:: THE DATA ::

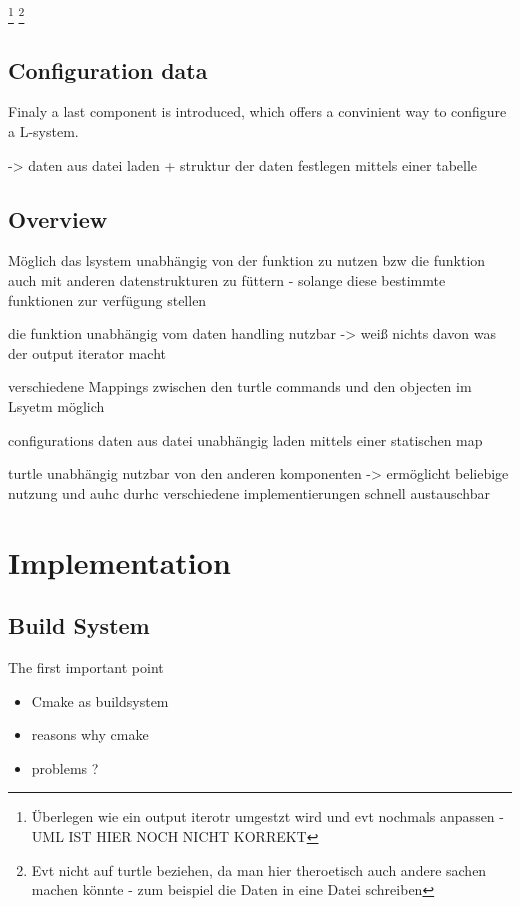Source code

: \documentclass[english]{cpp-hmwk}
\begin{document}
\footnote{Überlegen wie ein output iterotr umgestzt wird und evt nochmals anpassen - UML IST HIER NOCH NICHT KORREKT}
\footnote{Evt nicht auf turtle beziehen, da man hier theroetisch auch andere sachen machen könnte - zum beispiel die Daten in eine Datei schreiben}


\subsection{Configuration data}
Finaly a last component is introduced, which offers a convinient way to configure a L-system. 

-> daten aus datei laden + struktur der daten festlegen mittels einer tabelle

\subsection{Overview}

Möglich das lsystem unabhängig von der funktion zu nutzen bzw die funktion auch mit anderen datenstrukturen zu füttern - solange diese bestimmte funktionen zur verfügung stellen

die funktion unabhängig vom daten handling nutzbar -> weiß nichts davon was der output iterator macht

verschiedene Mappings zwischen den turtle commands und den objecten im Lsyetm möglich

configurations daten aus datei unabhängig laden mittels einer statischen map

turtle unabhängig nutzbar von den anderen komponenten -> ermöglicht beliebige nutzung und auhc durhc verschiedene implementierungen schnell austauschbar


\pagebreak

\section{Implementation}
\label{section:impl}
\subsection{Build System}
\label{section:buildsystem}
The first important point 

\begin{itemize}
	\item Cmake as buildsystem
	\item reasons why cmake
	\item problems ?
\end{itemize}
\end{document}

:::

• ABOUT THIS TASK: From the line containing "verschiedene Mappings zwischen" down to the line containing "Cmake as buildsystem" in the material above, reproduce every line exactly, including the two end lines.

• RESULT OF THIS EXERCISE:
verschiedene Mappings zwischen den turtle commands und den objecten im Lsyetm möglich

configurations daten aus datei unabhängig laden mittels einer statischen map

turtle unabhängig nutzbar von den anderen komponenten -> ermöglicht beliebige nutzung und auhc durhc verschiedene implementierungen schnell austauschbar


\pagebreak

\section{Implementation}
\label{section:impl}
\subsection{Build System}
\label{section:buildsystem}
The first important point 

\begin{itemize}
	\item Cmake as buildsystem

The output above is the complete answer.